Ve sakin sularında yüzlerce ceset taşıyor Mississippi... Asrın en güçlü savaş makinesininin çabalaması boşuna. Acımasız savaşı doğa kazanıyor ne yazık ki... Binlerce kilometre uzakta tarihin akışını istediği yöne çeviremiyor makine. Ve... Binlerce kilometre uzakta kasırganın ve suların akışını istediği yöne çeviremiyor makine. Onu yapamazsa, bunu yapamazsa ne işe yarar bu makine? Savaş makinesi ne yapıyor böyle?

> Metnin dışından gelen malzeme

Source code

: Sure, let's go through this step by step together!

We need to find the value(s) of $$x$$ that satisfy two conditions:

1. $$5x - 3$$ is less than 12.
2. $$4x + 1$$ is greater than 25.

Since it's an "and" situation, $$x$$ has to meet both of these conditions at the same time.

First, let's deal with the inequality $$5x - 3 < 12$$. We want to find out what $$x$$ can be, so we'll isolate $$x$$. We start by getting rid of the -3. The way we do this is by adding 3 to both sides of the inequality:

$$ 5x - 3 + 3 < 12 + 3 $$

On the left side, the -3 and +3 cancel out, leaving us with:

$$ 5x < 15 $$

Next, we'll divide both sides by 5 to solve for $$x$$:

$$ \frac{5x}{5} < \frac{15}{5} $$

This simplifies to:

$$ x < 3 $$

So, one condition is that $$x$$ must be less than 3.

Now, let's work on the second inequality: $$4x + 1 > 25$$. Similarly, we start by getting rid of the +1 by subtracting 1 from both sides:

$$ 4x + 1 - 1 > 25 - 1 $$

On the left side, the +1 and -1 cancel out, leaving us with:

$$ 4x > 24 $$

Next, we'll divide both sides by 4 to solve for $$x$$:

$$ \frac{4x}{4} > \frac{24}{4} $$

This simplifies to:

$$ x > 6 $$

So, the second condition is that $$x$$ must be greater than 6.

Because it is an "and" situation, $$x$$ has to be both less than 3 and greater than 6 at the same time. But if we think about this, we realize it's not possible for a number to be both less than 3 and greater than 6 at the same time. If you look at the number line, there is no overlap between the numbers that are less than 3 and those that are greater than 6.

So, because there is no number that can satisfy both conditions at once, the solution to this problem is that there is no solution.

Ya Dicle'de ve Mississippi'de aynı günlerde ölenlerin "azınlıktaki çoğunluklar" olması nasıl bir ortak kaderdir acep? Şiiler, yüzde 60'lık nüfuslarıyla Irak'ın çoğunluk halkıydılar hep. Ama hep azınlıkta kaldılar. Ülkeyi yüzde yirmibeşlik Sünni azınlığı yönetti yıllarca, Saddam'ın gölgesinde. Ve Mississippi nehrinin kıyısında... New Orleans kentinde... Siyahlar yüzde 60'lık nüfuslarıyla şehrin çoğunluk halkıydılar hep. Ama hep azınlıkta kaldılar. Şehrin yüzde 25'lik beyaz azınlığı, şüphesiz ülke iktidarının asıl ve asal gücünün bir parçasıydı. Savaş makinesi, işgal etttiği ülkede, bir köprüde kışkırtılan ölüm korkusunu gideremedi. Tersine korkunun körüğü oldu. Bin insan öldü. Ve o makine, kendi ülkesinde; Mississippi'nın kıyısında, geleceğini günler öncesinden haber veren ölüm kasırgasının önünden insanlarını kaçıramadı. Bin insan öldü. Gitmediler. Şehri ve evlerini terketmediler. Gidecek ve umut edecek başka yerleri olmadığından belli ki... New Orleans siyahların şehri olmasaydı; uygarlığın beşiğinde, "geliyorum" diyen felakete "bin ölü vermek" olur muydu hiç? Ölenlerin çoğu, şehrin nüfus oranının da üstünde, neredeyse yalnızca "siyahlardan ibaret" olur muydu?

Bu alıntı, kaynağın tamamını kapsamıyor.